The Ladders Project is a 16-week parent-led intervention for autistic children with severe intellectual disability who speak few/no words and experience anxiety. The project was developed in collaboration with parents/carers of autistic children, researchers and clinical professionals, with funding from the Autistica Future Leaders Award.

The main aim of the intervention is to reduce anxiety-related avoidance behaviour in children through caregiver psycho-education, and individual family formulations and strategies.

Project Background

Anxiety is known to impact many autistic children who use few or no words. Despite the prevalence of anxiety, there are few evidence-based interventions that are suitable for these individuals. We believe that autistic children and their families should not be denied the opportunity to develop personalised strategies to help reduce anxiety during frequently encountered activities and situations.

The project involves delivering a 16-week intervention with parents of children who experience anxiety-related avoidance and/or escape behaviours, which are strategies associated with the maintenance of anxiety.

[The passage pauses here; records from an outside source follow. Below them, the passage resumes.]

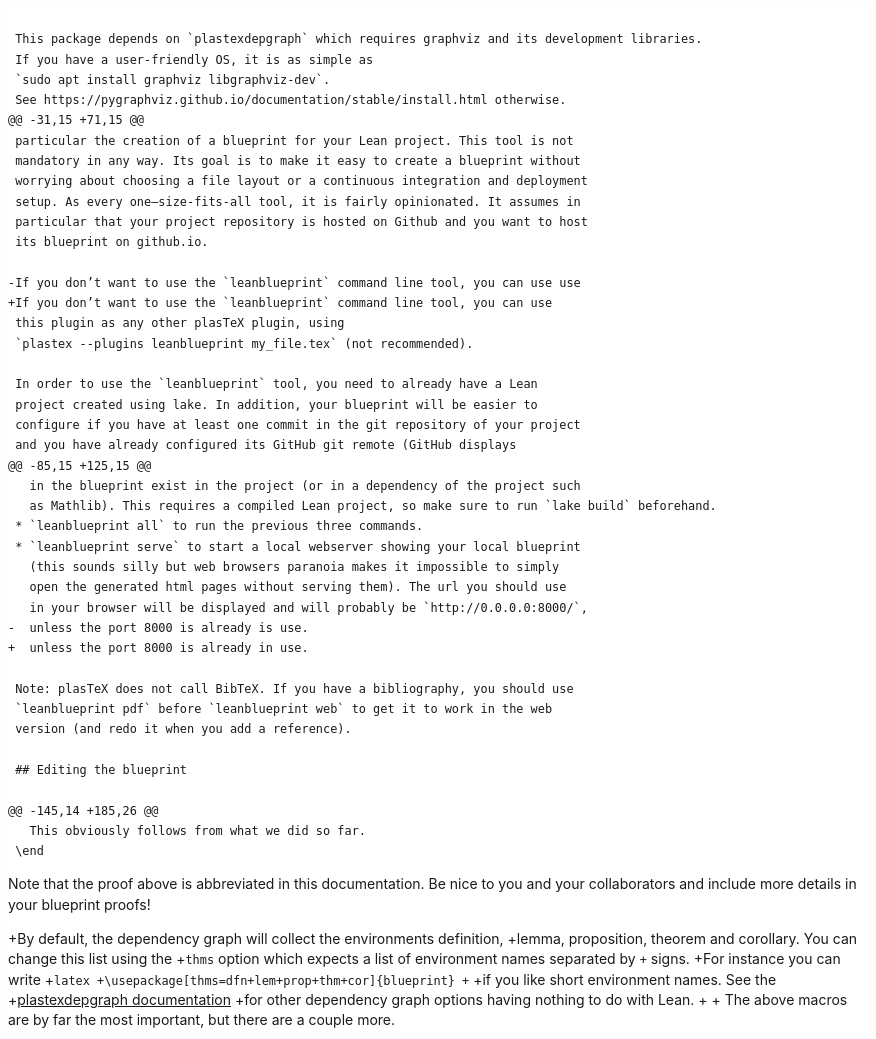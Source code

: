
 ```
 
 This package depends on `plastexdepgraph` which requires graphviz and its development libraries. 
 If you have a user-friendly OS, it is as simple as 
 `sudo apt install graphviz libgraphviz-dev`. 
 See https://pygraphviz.github.io/documentation/stable/install.html otherwise.
@@ -31,15 +71,15 @@
 particular the creation of a blueprint for your Lean project. This tool is not
 mandatory in any way. Its goal is to make it easy to create a blueprint without
 worrying about choosing a file layout or a continuous integration and deployment
 setup. As every one–size-fits-all tool, it is fairly opinionated. It assumes in
 particular that your project repository is hosted on Github and you want to host
 its blueprint on github.io.
 
-If you don’t want to use the `leanblueprint` command line tool, you can use use
+If you don’t want to use the `leanblueprint` command line tool, you can use
 this plugin as any other plasTeX plugin, using
 `plastex --plugins leanblueprint my_file.tex` (not recommended).
 
 In order to use the `leanblueprint` tool, you need to already have a Lean
 project created using lake. In addition, your blueprint will be easier to
 configure if you have at least one commit in the git repository of your project
 and you have already configured its GitHub git remote (GitHub displays
@@ -85,15 +125,15 @@
   in the blueprint exist in the project (or in a dependency of the project such
   as Mathlib). This requires a compiled Lean project, so make sure to run `lake build` beforehand.
 * `leanblueprint all` to run the previous three commands.
 * `leanblueprint serve` to start a local webserver showing your local blueprint
   (this sounds silly but web browsers paranoia makes it impossible to simply
   open the generated html pages without serving them). The url you should use
   in your browser will be displayed and will probably be `http://0.0.0.0:8000/`,
-  unless the port 8000 is already is use.
+  unless the port 8000 is already in use.
 
 Note: plasTeX does not call BibTeX. If you have a bibliography, you should use
 `leanblueprint pdf` before `leanblueprint web` to get it to work in the web
 version (and redo it when you add a reference).
 
 ## Editing the blueprint
 
@@ -145,14 +185,26 @@
   This obviously follows from what we did so far.
 \end
 ```
 
 Note that the proof above is abbreviated in this documentation. 
 Be nice to you and your collaborators and include more details in your blueprint proofs!
 
+By default, the dependency graph will collect the environments definition,
+lemma, proposition, theorem and corollary. You can change this list using the
+`thms` option which expects a list of environment names separated by `+` signs. 
+For instance you can write
+```latex
+\usepackage[thms=dfn+lem+prop+thm+cor]{blueprint}
+```
+if you like short environment names. See the 
+[plastexdepgraph documentation](https://github.com/PatrickMassot/plastexdepgraph/blob/master/README.md) 
+for other dependency graph options having nothing to do with Lean.
+
+
 The above macros are by far the most important, but there are a couple more.
 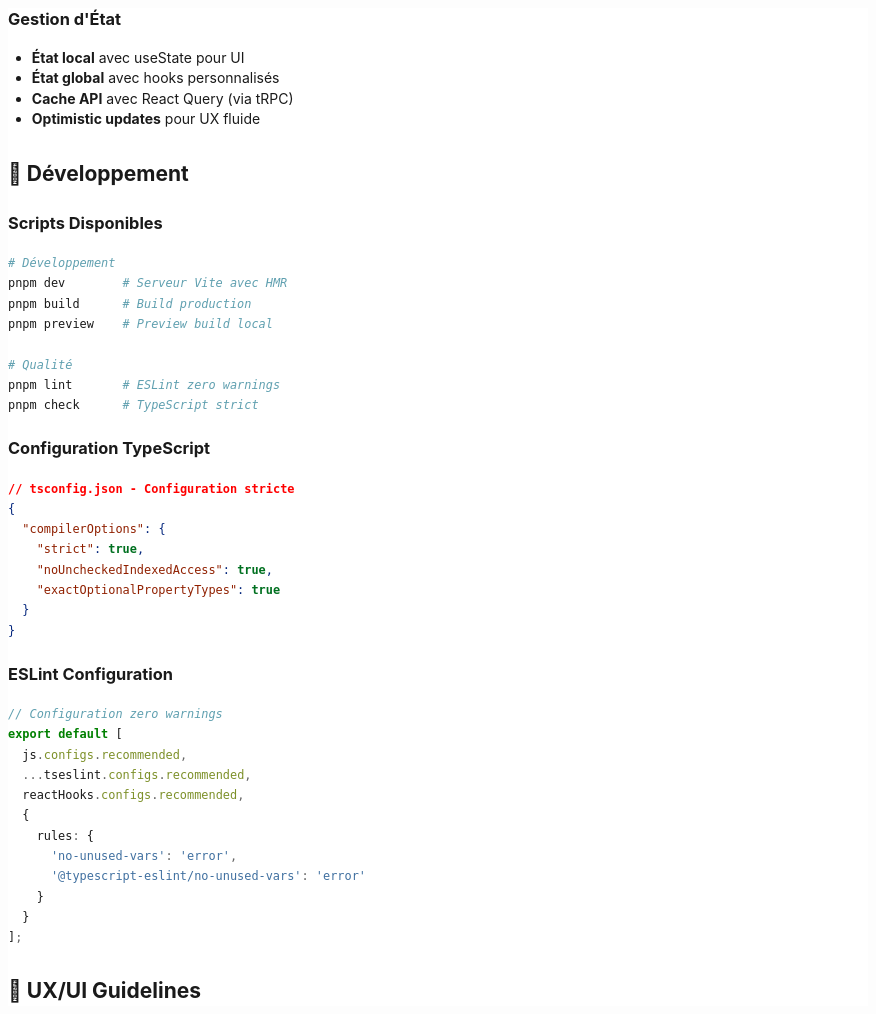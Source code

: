 ### Gestion d'État
- **État local** avec useState pour UI
- **État global** avec hooks personnalisés
- **Cache API** avec React Query (via tRPC)
- **Optimistic updates** pour UX fluide

## 🧪 Développement

### Scripts Disponibles
```bash
# Développement
pnpm dev        # Serveur Vite avec HMR
pnpm build      # Build production
pnpm preview    # Preview build local

# Qualité
pnpm lint       # ESLint zero warnings
pnpm check      # TypeScript strict
```

### Configuration TypeScript
```json
// tsconfig.json - Configuration stricte
{
  "compilerOptions": {
    "strict": true,
    "noUncheckedIndexedAccess": true,
    "exactOptionalPropertyTypes": true
  }
}
```

### ESLint Configuration
```typescript
// Configuration zero warnings
export default [
  js.configs.recommended,
  ...tseslint.configs.recommended,
  reactHooks.configs.recommended,
  {
    rules: {
      'no-unused-vars': 'error',
      '@typescript-eslint/no-unused-vars': 'error'
    }
  }
];
```

## 🎯 UX/UI Guidelines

The sessions consist of psycho-education about anxiety and an individualised formulation of each child’s experience of anxiety, before the development of a fear hierarchy. The hierarchy is used to help parents support their child to approach feared or avoided situations gradually, with weekly support from our team. The last stages of the intervention outline the generalisation of skills for the future. Daily diaries, parent interviews and measures of anxiety will assess the feasibility, acceptability and effectiveness of the intervention. 

This website has been developed with funding from the Aston University Impact Fund, to provide information for participants taking part in the study, but also to disseminate the study resources to the wider public. Our Patient and Public Involvement groups highlighted the need for accessible resources both during the study, and after the study has ended, to facilitate the generalisation of skills.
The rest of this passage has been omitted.